Partial Implementation
Other possible needs
Inline code snippets
Though I do use inline code markup in HTML and wiki syntax quite often, I'm not convinced this is a general need that deserves a special syntax. Might possibly need a (better than Markdown) solution to embedding inline code snippets.
Past improvement ideas
Some ideas for improving Markdown that seemed like decent incremental improvements, but later I decided they weren't that much better, or far more drastic solutions/changes were needed.
Expand Link Styling Syntax
Update: the Markdown link syntax is not like anything anyone ever types in email. Ditch it.
Previous thoughts on improving it:
Current Markdown link styling:
[example](http://example.com/ "Title")
Suggested additions:
[example](http://example.com/ "Title" .class1 .class2 #id rel=rel-value boolean_attribute attribute1=one-word-value attribute2="quoted multi-word value")
Re-using .class #id from CSS and jQuery.
Re-using rel=rel-value boolean_attribute attribute1=one-word-value attribute2="quoted multi-word value" from simple HTML attribute syntax.
In all cases, all the "extra" information is contained in the parentheses, and thus reasonably easy to always skip when just reading over the content.
If there is no URL, then just use span for the markup rather than an a href.
If there is no URL but there is a src attribute, then just use an img (or video or audio if the src has an extension that better maps to those.)

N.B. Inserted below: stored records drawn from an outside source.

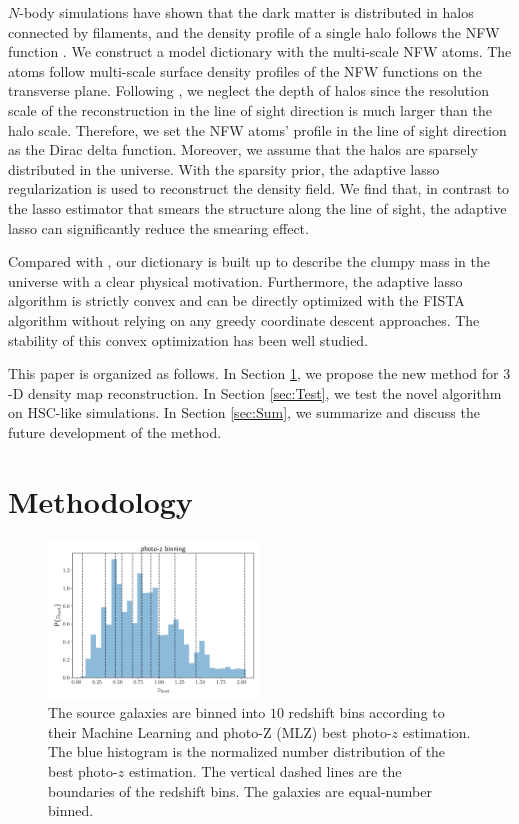 \documentclass[twocolumn]{aastex62}
\begin{document}
$N$-body simulations have shown that the dark matter is distributed in halos
connected by filaments, and the density profile of a single halo follows the
NFW function \citep{halo-NFW1997ApJ}.  We construct a model dictionary with the
multi-scale NFW atoms.  The atoms follow multi-scale surface density profiles
of the NFW functions \citep{haloModel-TJ2003-3pt} on the transverse plane.
Following \citet{LSS-massMap-Glimpse3D-Leonard2014}, we neglect the depth of
halos since the resolution scale of the reconstruction in the line of sight
direction is much larger than the halo scale. Therefore, we set the NFW atoms'
profile in the line of sight direction as the Dirac delta function.  Moreover,
we assume that the halos are sparsely distributed in the universe.  With the
sparsity prior, the adaptive lasso regularization \citep{AdaLASSO-Zou2006} is
used to reconstruct the density field.  We find that, in contrast to the lasso
estimator that smears the structure along the line of sight, the adaptive lasso
can significantly reduce the smearing effect.

Compared with \citet{LSS-massMap-Glimpse3D-Leonard2014}, our dictionary is
built up to describe the clumpy mass in the universe with a clear physical
motivation. Furthermore, the adaptive lasso algorithm is strictly convex and
can be directly optimized with the FISTA algorithm \citep{FISTA-Beck2009}
without relying on any greedy coordinate descent approaches. The stability of
this convex optimization has been well studied.

This paper is organized as follows.
In Section \ref{sec:Method}, we propose the new method for $3$-D density map
reconstruction.
In Section \ref{sec:Test}, we test the novel algorithm on HSC-like simulations.
In Section \ref{sec:Sum}, we summarize and discuss the future development of
the method.

\section{Methodology}
\label{sec:Method}

\begin{figure}[!t]
 \centering
 \includegraphics[width=0.5\textwidth]{photo-z_binning.pdf}
 \caption{The source galaxies are binned into $10$ redshift bins according to
         their Machine Learning and photo-Z (MLZ) best photo-$z$ estimation. The
         blue histogram is the normalized number distribution of the best photo-$z$
         estimation. The vertical dashed lines are the boundaries of the redshift bins.
         The galaxies are equal-number binned.
        } \label{fig-bestpz}
\end{figure}
\end{document}
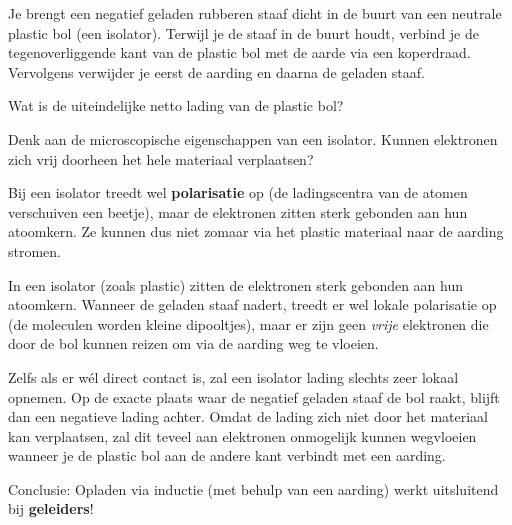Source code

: \documentclass{ximera}
\begin{document}
\begin{question}
    Je brengt een negatief geladen rubberen staaf dicht in de buurt van een neutrale plastic bol (een isolator). Terwijl je de staaf in de buurt houdt, verbind je de tegenoverliggende kant van de plastic bol met de aarde via een koperdraad. Vervolgens verwijder je eerst de aarding en daarna de geladen staaf.
    
    Wat is de uiteindelijke netto lading van de plastic bol?

    \begin{multipleChoice}
    \end{multipleChoice}

    \begin{hint}
        Denk aan de microscopische eigenschappen van een isolator. Kunnen elektronen zich vrij doorheen het hele materiaal verplaatsen?
    \end{hint}
    \begin{hint}
        Bij een isolator treedt wel \textbf{polarisatie} op (de ladingscentra van de atomen verschuiven een beetje), maar de elektronen zitten sterk gebonden aan hun atoomkern. Ze kunnen dus niet zomaar via het plastic materiaal naar de aarding stromen.
    \end{hint}

    \begin{solution}\nl
        In een isolator (zoals plastic) zitten de elektronen sterk gebonden aan hun atoomkern. Wanneer de geladen staaf nadert, treedt er wel lokale polarisatie op (de moleculen worden kleine dipooltjes), maar er zijn geen \emph{vrije} elektronen die door de bol kunnen reizen om via de aarding weg te vloeien.
        
        Zelfs als er wél direct contact is, zal een isolator lading slechts zeer lokaal opnemen. Op de exacte plaats waar de negatief geladen staaf de bol raakt, blijft dan een negatieve lading achter. Omdat de lading zich niet door het materiaal kan verplaatsen, zal dit teveel aan elektronen onmogelijk kunnen wegvloeien wanneer je de plastic bol aan de andere kant verbindt met een aarding.
        
        Conclusie: Opladen via inductie (met behulp van een aarding) werkt uitsluitend bij \textbf{geleiders}!
    \end{solution}
\end{question}
\end{document}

Allow multiple URLs, the first for an href, and a second URL for the src of a linked img (or video or audio if the second URL has an extension that better maps to those). Similarly if there is a URL and an explicit src= attribute (for the second URL). Could even allow multiple src= attributes, turning them into source elements to provide multiple video or audio embedded sources. A final image src could provide a fallback image.
Adoption
Markdown appears to be growing in popularity among the IndieWeb crowd, as both an authoring format, and a storage format. However, every time I've looked at it, the above-mentioned problems irked me sufficiently to not want to adopt it, and I've stubbornly stuck with using HTML (currently HTML5+hAtom) as my de facto structured storage format (e.g. for tantek.com posts). I'm considering forking Markdown and making the improvements noted above.